Sekali membuat, Winarni mengaku bisa menghabiskan sekitar 20 kilogram tepung beras. Dari sejumlah tepung itu bisa dihasilkan 600 buah kue. Proses pembuatan kue mangkoknya dimulai sejak pukul 2 dini hari sampai pukul 10.00. Jadi, Anda sudah bisa membeli bersama para pelanggannya yang lain mulai pukul 11 siang.

Kue mangkok cangkir dijual hanya Rp 350 sedang kue mangkok dalam takir dijual Rp 400. Itu harga kue mangkok ukuran kecil. Untuk ukuran besar dijual Rp 650.

Selain membuat kue tradisional, Winarni juga membuat abon sapi yang juga diberi merek Gudang Malang. "Dan memang sebenarnya yang lebih dulu dikenal orang adalah abon Gudang Malang. Namun karena naiknya harga bahan pokok dan menurunnya daya beli orang sekitar, saya bikinnya cuma kalau ada pesanan," jelas Winarni.

Kini ada beberapa toko yang masih rutin berlangganan abon malang buatan Winarni. Pelanggannya bukan cuma dari Wonosobo, tetapi juga dari Malang, Surabaya, dan Yogya. Bahkan ia pernah juga melayani pembeli dari Jakarta.

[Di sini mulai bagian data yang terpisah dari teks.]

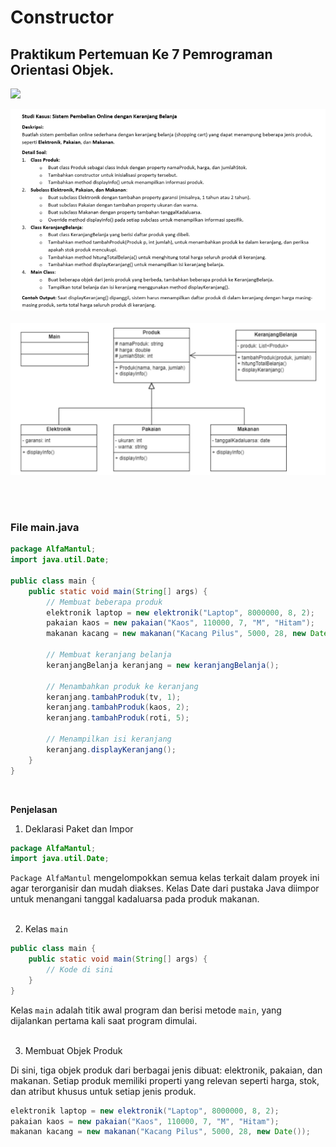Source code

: # Constructor
## Praktikum Pertemuan Ke 7 Pemrograman Orientasi Objek.

<img src=https://raw.githubusercontent.com/bablubambal/All_logo_and_pictures/1ac69ce5fbc389725f16f989fa53c62d6e1b4883/programming%20languages/java.svg width="120px">

![img](P7/assets/studikasus.png) <br> <br>
![img](P7/assets/soal.png) 

<br> <br>

### File <b>main.java</b>

``` java
package AlfaMantul;
import java.util.Date;

public class main {
    public static void main(String[] args) {
        // Membuat beberapa produk
        elektronik laptop = new elektronik("Laptop", 8000000, 8, 2);
        pakaian kaos = new pakaian("Kaos", 110000, 7, "M", "Hitam");
        makanan kacang = new makanan("Kacang Pilus", 5000, 28, new Date());

        // Membuat keranjang belanja
        keranjangBelanja keranjang = new keranjangBelanja();

        // Menambahkan produk ke keranjang
        keranjang.tambahProduk(tv, 1);
        keranjang.tambahProduk(kaos, 2);
        keranjang.tambahProduk(roti, 5);

        // Menampilkan isi keranjang
        keranjang.displayKeranjang();
    }
}
```
<br>

<b>Penjelasan</b> <br>
1. Deklarasi Paket dan Impor

``` java
package AlfaMantul;
import java.util.Date;
```

```Package AlfaMantul``` mengelompokkan semua kelas terkait dalam proyek ini agar terorganisir dan mudah diakses. Kelas Date dari pustaka Java diimpor untuk menangani tanggal kadaluarsa pada produk makanan. <br> <br>


2. Kelas ```main```

``` java
public class main {
    public static void main(String[] args) {
        // Kode di sini
    }
}
```

Kelas ```main``` adalah titik awal program dan berisi metode ```main```, yang dijalankan pertama kali saat program dimulai. <br> <br>


3. Membuat Objek Produk <br>

Di sini, tiga objek produk dari berbagai jenis dibuat: elektronik, pakaian, dan makanan. Setiap produk memiliki properti yang relevan seperti harga, stok, dan atribut khusus untuk setiap jenis produk.

``` java
elektronik laptop = new elektronik("Laptop", 8000000, 8, 2);
pakaian kaos = new pakaian("Kaos", 110000, 7, "M", "Hitam");
makanan kacang = new makanan("Kacang Pilus", 5000, 28, new Date());
```
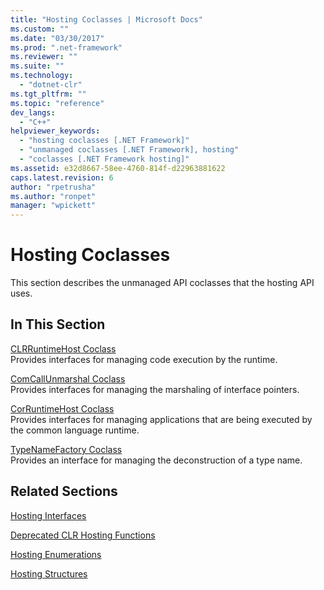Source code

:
 ```yaml
---
title: "Hosting Coclasses | Microsoft Docs"
ms.custom: ""
ms.date: "03/30/2017"
ms.prod: ".net-framework"
ms.reviewer: ""
ms.suite: ""
ms.technology: 
  - "dotnet-clr"
ms.tgt_pltfrm: ""
ms.topic: "reference"
dev_langs: 
  - "C++"
helpviewer_keywords: 
  - "hosting coclasses [.NET Framework]"
  - "unmanaged coclasses [.NET Framework], hosting"
  - "coclasses [.NET Framework hosting]"
ms.assetid: e32d8667-58ee-4760-814f-d22963881622
caps.latest.revision: 6
author: "rpetrusha"
ms.author: "ronpet"
manager: "wpickett"
---
```

# Hosting Coclasses
This section describes the unmanaged API coclasses that the hosting API uses.  
  
## In This Section  
 [CLRRuntimeHost Coclass](../../../../docs/framework/unmanaged-api/hosting/clrruntimehost-coclass.md)  
 Provides interfaces for managing code execution by the runtime.  
  
 [ComCallUnmarshal Coclass](../../../../docs/framework/unmanaged-api/hosting/comcallunmarshal-coclass.md)  
 Provides interfaces for managing the marshaling of interface pointers.  
  
 [CorRuntimeHost Coclass](../../../../docs/framework/unmanaged-api/hosting/corruntimehost-coclass.md)  
 Provides interfaces for managing applications that are being executed by the common language runtime.  
  
 [TypeNameFactory Coclass](../../../../docs/framework/unmanaged-api/hosting/typenamefactory-coclass.md)  
 Provides an interface for managing the deconstruction of a type name.  
  
## Related Sections  
 [Hosting Interfaces](../../../../docs/framework/unmanaged-api/hosting/hosting-interfaces.md)  
  
 [Deprecated CLR Hosting Functions](../../../../docs/framework/unmanaged-api/hosting/deprecated-clr-hosting-functions.md)  
  
 [Hosting Enumerations](../../../../docs/framework/unmanaged-api/hosting/hosting-enumerations.md)  
  
 [Hosting Structures](../../../../docs/framework/unmanaged-api/hosting/hosting-structures.md)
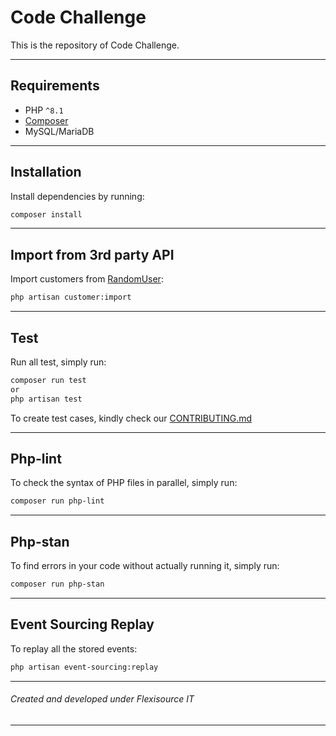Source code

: # Code Challenge

This is the repository of Code Challenge.

---

## Requirements

- PHP `^8.1`
- [Composer](http://getcomposer.org)
- MySQL/MariaDB

---

## Installation

Install dependencies by running:

```sh
composer install
```

---

## Import from 3rd party API

Import customers from [RandomUser](https://randomuser.me/):

```sh
php artisan customer:import
```

---

## Test

Run all test, simply run:

```sh
composer run test
or
php artisan test
```

To create test cases, kindly check our [CONTRIBUTING.md](CONTRIBUTING.md)

---

## Php-lint

To check the syntax of PHP files in parallel, simply run:

```sh
composer run php-lint
```

---

## Php-stan

To find errors in your code without actually running it, simply run:

```sh
composer run php-stan
```

---

## Event Sourcing Replay

To replay all the stored events:

```sh
php artisan event-sourcing:replay
```

---

###### Created and developed under Flexisource IT

---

Abon buatan Winarni bisa bertahan hingga 1 1/2bulan. Sekali membuat ia menghabiskan 60 kilogram sampai 1 kwintal daging sapi. Untuk itu Winarni dibantu oleh 4 orang karyawan. Abon buatannya itu dijual seharga Rp 90 ribu per kilonya.


MI ONGKLOK PAK MUHADI

Rasanya hampir tiap daerah di Indonesia terdapat pedagang mi. Nah, di Wonosobo mi yang terkenal adalah mi ongklok. Aslinya bernama lomi, tetapi karena pembuatannya diongklok-ongklok, belakangan dikenal sebagai mi ongklok. Mi ongklok pertama kali dipopulerkan oleh Bpk. Muhadi.

Semula Muhadi berjualan dengan menggunakan gerobak dorong dan hanya berkeliling di sekitar Jl. Achmad Yani. Baru sekitar tahun 1970 Muhadi membuka kios yang juga bertempat di Jl. Achmad Yani. Dengan dibantu anaknya, Muji, usaha mi ongklok maju pesat dan semakin banyak pelanggannya. "Pelanggan saya bukan cuma dari Wonosobo, lo, tetapi juga dari luar wonosobo," kata Muji bangga.
Mi ongklok santapan yang lezat dan hangat. Mi dicampur dengan kol dan irisan kucai lalu disiram kuah dari kaldu ayam. Kaldu kental (dicampur larutan kanji) ini mengepul panas, mengundang selera. Entah mengapa mi ongklok dijual bersama 10 tusuk sate sapi ber- bumbu kacang. Harga mi ongklok berikut sate sapi Rp 5.500. Tetapi tentu saja Anda boleh-boleh saja bila cuma ingin menyantap semangkuk mi tanpa sate. Nah, untuk semangkuk mi itu Anda cukup membayar Rp 1.000. "Mau satenya saja juga boleh. Harganya Rp 4.500," ungkap Muji.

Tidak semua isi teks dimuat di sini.